Given that Shetland is hailed as a place that spawns almost more musicians than salmon, it is nevertheless probably fair to say that singer/songwriters still tend to be a bit of a rare species in the isles, most notably those of the male variety.
Sure, a mere handful of very worthy individuals successfully swim against the tide, but you have to admit we’re hardly spoilt for choice on this particular page of Shetland’s cultural menu. However, what we lack in terms of quantity we thankfully tend to make up for in quality, and one of that rare breed I’ve just mentioned certainly falls into this latter category. Stand up and be counted Malachy Tallack.
After the toe in the water that was his debut CD The Desert, his second album Edges & Spaces clearly showcased an increasing musical focus and lyrical maturity, so perhaps not surprisingly his latest offering From the Thorn continues this upwardly mobile trend – and then some.

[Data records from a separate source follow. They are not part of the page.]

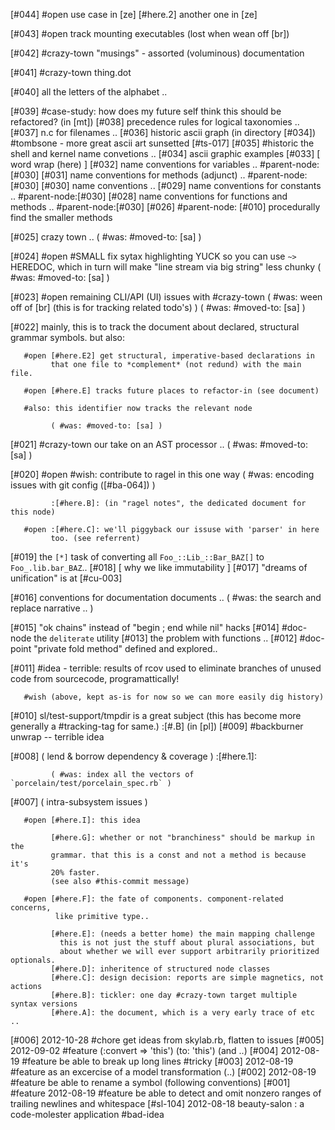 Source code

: [#044] #open use case in [ze]
             [#here.2] another one in [ze]

[#043] #open track mounting executables (lost when wean off [br])

[#042]       #crazy-town "musings" - assorted (voluminous) documentation

[#041]       #crazy-town thing.dot

[#040]       all the letters of the alphabet ..

[#039]       #case-study: how does my future self think this should be
             refactored? (in [mt])
[#038]       precedence rules for logical taxonomies ..
[#037]       n.c for filenames ..
[#036]       historic ascii graph (in directory [#034])
             #tombsone - more great ascii art sunsetted [#ts-017]
[#035]       #historic the shell and kernel name convetions ..
[#034]       ascii graphic examples
[#033]       [ word wrap (here) ]
[#032]       name conventions for variables .. #parent-node:[#030]
[#031]       name conventions for methods (adjunct) ..  #parent-node:[#030]
[#030]       name conventions ..
[#029]       name conventions for constants .. #parent-node:[#030]
[#028]       name conventions for functions and methods ..  #parent-node:[#030]
[#026]       #parent-node: [#010] procedurally find the smaller methods

[#025]       crazy town ..
             ( #was: #moved-to: [sa] )

[#024] #open #SMALL fix sytax highlighting YUCK so you can use `~>` HEREDOC,
             which in turn will make "line stream via big string" less chunky
             ( #was: #moved-to: [sa] )

[#023] #open remaining CLI/API (UI) issues with #crazy-town
             ( #was: ween off of [br]  (this is for tracking related todo's) )
             ( #was: #moved-to: [sa] )

[#022]       mainly, this is to track the document about declared, structural
             grammar symbols. but also:

       #open [#here.E2] get structural, imperative-based declarations in
             that one file to *complement* (not redund) with the main file.

       #open [#here.E] tracks future places to refactor-in (see document)

       #also: this identifier now tracks the relevant node

             ( #was: #moved-to: [sa] )

[#021]       #crazy-town our take on an AST processor ..
             ( #was: #moved-to: [sa] )

[#020] #open #wish: contribute to ragel in this one way
             ( #was: encoding issues with git config ([#ba-064]) )

             :[#here.B]: (in "ragel notes", the dedicated document for this node)

       #open :[#here.C]: we'll piggyback our issuse with 'parser' in here
             too. (see referrent)

[#019]       the `[*]` task of converting all `Foo_::Lib_::Bar_BAZ[]`
               to `Foo_.lib.bar_BAZ`..
[#018]       [ why we like immutability ]
[#017]       "dreams of unification" is at [#cu-003]

[#016]       conventions for documentation documents ..
             ( #was: the search and replace narrative .. )

[#015]       "ok chains" instead of "begin ; end while nil" hacks
[#014]       #doc-node the `deliterate` utility
[#013]       the problem with functions ..
[#012]       #doc-point "private fold method" defined and explored..

[#011]       #idea - terrible: results of rcov used to eliminate
               branches of unused code from sourcecode, programattically!

       #wish (above, kept as-is for now so we can more easily dig history)

[#010]       sl/test-support/tmpdir is a great subject
             (this has become more generally a #tracking-tag for same.)
             :[#.B] (in [pl])
[#009]       #backburner unwrap -- terrible idea

[#008]       ( lend & borrow dependency & coverage )
             :[#here.1]:

             ( #was: index all the vectors of `porcelain/test/porcelain_spec.rb` )

[#007]       ( intra-subsystem issues )

       #open [#here.I]: this idea

             [#here.G]: whether or not "branchiness" should be markup in the
             grammar. that this is a const and not a method is because it's
             20% faster.
             (see also #this-commit message)

       #open [#here.F]: the fate of components. component-related concerns,
              like primitive type..

             [#here.E]: (needs a better home) the main mapping challenge
               this is not just the stuff about plural associations, but
               about whether we will ever support arbitrarily prioritized optionals.
             [#here.D]: inheritence of structured node classes
             [#here.C]: design decision: reports are simple magnetics, not actions
             [#here.B]: tickler: one day #crazy-town target multiple syntax versions
             [#here.A]: the document, which is a very early trace of etc ..

[#006]       2012-10-28 #chore get ideas from skylab.rb, flatten to issues
[#005]       2012-09-02 #feature (:convert => 'this') (to: 'this') (and ..)
[#004]       2012-08-19 #feature be able to break up long lines #tricky
[#003]       2012-08-19 #feature as an excercise of a model transformation (..)
[#002]       2012-08-19 #feature be able to rename a symbol
               (following conventions)
[#001]       #feature 2012-08-19 #feature be able to detect and omit nonzero ranges of
               trailing newlines and whitespace
[#sl-104] 2012-08-18 beauty-salon : a code-molester application #bad-idea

Possibly his UK tour supporting Runrig – an unlikely road-trip perhaps, but one that apparently worked well (Malachy sold more albums than any previous support act they had taken on the road with them, and indeed often outsold the band) – has added to and refined that maturity and, perhaps more importantly, clearly increased his musical self-confidence. As such this albeit temporary dalliance with the Gaelic rock machine has certainly justified his initially hesitant decision to join their tour.
From the Thorn also delivers a generally more upbeat feel than its predecessors, but almost inevitably Tallack still finds some pretty dark corridors to walk down throughout its 11 tracks. Tales of lost or unrequited love, night-time tremors or pontifications on life itself sit remarkably comfortably alongside those highlighting his own personal pride of place, and even one terrific song that’s splattered with the mud and blood of World War I’s Flanders trenches.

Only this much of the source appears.